Since the last weekend, expats from various other states, primarily Hindus, have been celebrating their New Year falling on working days during this week. The festivities will be extended to the upcoming weekends also with many community groups organising cultural programmes and entertainment shows.
Supermarkets and hypermarkets across the UAE have been making brisk business especially in the vegetable sections as most people only have vegetarian dishes during these ceremonies with religious significance.
Most popular among them is Vishu, which fell on Monday. It is celebrated by the Keralites, who form the largest group among the more than 3.3 million strong Indian community here.
Dubai resident Anoop Nair, who has released a Vishu special song called Mama Malayalam (My Malayalam) on YouTube, said the Vishu celebration of Malayalees is incomplete without the sadhya, the sumptuous vegetarian feast served on banana leaf.

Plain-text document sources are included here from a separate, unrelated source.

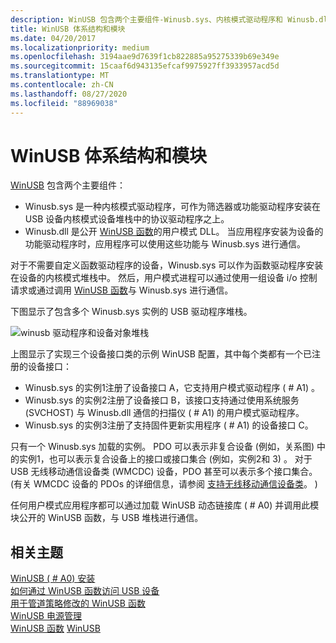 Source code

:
 ```yaml
---
description: WinUSB 包含两个主要组件-Winusb.sys、内核模式驱动程序和 Winusb.dll 用户模式 DLL。
title: WinUSB 体系结构和模块
ms.date: 04/20/2017
ms.localizationpriority: medium
ms.openlocfilehash: 3194aae9d7639f1cb822885a95275339b69e349e
ms.sourcegitcommit: 15caaf6d943135efcaf9975927ff3933957acd5d
ms.translationtype: MT
ms.contentlocale: zh-CN
ms.lasthandoff: 08/27/2020
ms.locfileid: "88969038"
---
```

# <a name="winusb-architecture-and-modules"></a>WinUSB 体系结构和模块


[WinUSB](winusb.md) 包含两个主要组件：

-   Winusb.sys 是一种内核模式驱动程序，可作为筛选器或功能驱动程序安装在 USB 设备内核模式设备堆栈中的协议驱动程序之上。
-   Winusb.dll 是公开 [WinUSB 函数](https://docs.microsoft.com/previous-versions/windows/hardware/drivers/ff540046(v=vs.85)#winusb)的用户模式 DLL。 当应用程序安装为设备的功能驱动程序时，应用程序可以使用这些功能与 Winusb.sys 进行通信。

对于不需要自定义函数驱动程序的设备，Winusb.sys 可以作为函数驱动程序安装在设备的内核模式堆栈中。 然后，用户模式进程可以通过使用一组设备 i/o 控制请求或通过调用 [WinUSB 函数](https://docs.microsoft.com/previous-versions/windows/hardware/drivers/ff540046(v=vs.85)#winusb)与 Winusb.sys 进行通信。

下图显示了包含多个 Winusb.sys 实例的 USB 驱动程序堆栈。

![winusb 驱动程序和设备对象堆栈](images/winusb-architecture.png)

上图显示了实现三个设备接口类的示例 WinUSB 配置，其中每个类都有一个已注册的设备接口：

-   Winusb.sys 的实例1注册了设备接口 A，它支持用户模式驱动程序 ( # A1) 。
-   Winusb.sys 的实例2注册了设备接口 B，该接口支持通过使用系统服务 (SVCHOST) 与 Winusb.dll 通信的扫描仪 ( # A1) 的用户模式驱动程序。
-   Winusb.sys 的实例3注册了支持固件更新实用程序 ( # A1) 的设备接口 C。

只有一个 Winusb.sys 加载的实例。 PDO 可以表示非复合设备 (例如，关系图) 中的实例1，也可以表示复合设备上的接口或接口集合 (例如，实例2和 3) 。 对于 USB 无线移动通信设备类 (WMCDC) 设备，PDO 甚至可以表示多个接口集合。  (有关 WMCDC 设备的 PDOs 的详细信息，请参阅 [支持无线移动通信设备类](support-for-the-wireless-mobile-communication-device-class--wmcdc-.md)。 ) 

任何用户模式应用程序都可以通过加载 WinUSB 动态链接库 ( # A0) 并调用此模块公开的 WinUSB 函数，与 USB 堆栈进行通信。

## <a name="related-topics"></a>相关主题
[WinUSB ( # A0) 安装](winusb-installation.md)  
[如何通过 WinUSB 函数访问 USB 设备](using-winusb-api-to-communicate-with-a-usb-device.md)  
[用于管道策略修改的 WinUSB 函数](winusb-functions-for-pipe-policy-modification.md)  
[WinUSB 电源管理](winusb-power-management.md)  
[WinUSB 函数](https://docs.microsoft.com/previous-versions/windows/hardware/drivers/ff540046(v=vs.85)#winusb)  
[WinUSB](winusb.md)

“The day starts with Vishukkani, a spread of everything auspicious including the konna (Golden Shower Tree flowers) that we see first on Vishu morning. The elders then bless the youngsters by giving them kaineettam, the gift of money. Everyone wears new clothes and enjoys the sadhya that typically has more than a dozen items. What we generally miss here are the crackers that we burst back home.”
Since the festival fell on a working day, many Malayalees resorted to restaurants for having sadhya.
Praseetha Rajesh, a certified trainer, however, cooked at home as she is celebrating Vishu with her sister Preethi Ajith after more than 15 years.
“After we got married, we could rarely make it to be together for Vishu celebrations. Now, she is here on a visit with her son and we are super excited to celebrate this blessed Vishu together,” she said.
The Bengali Hindus also marked Poila Baisakh on Monday by observing many rituals.
Anandita Kumar, a project manager in Dubai, said Bengali families start the day with prayers, hanging flowers in the mandir (miniature temple) at home and at the entrance.
“We also change the urns used for puja. Students keep their books and others keep their work materials for the puja. We pay respect to the elders by touching their feet and gift new clothes to younger ones.”
Interestingly, Rohu, a river fish that is available in plenty in West Bengal, is the most essential part of the traditional feast on the day, said Anandita who is looking forward to attend a cultural celebration by her community group on Friday.
The Assamese New Year Rongali Bihu also fell on Monday. The small Assamese community in Dubai is getting together to celebrate the festival on April 26 and enlighten the younger generation about their traditions, said Aswini Borkotoky, who owns a car leasing company.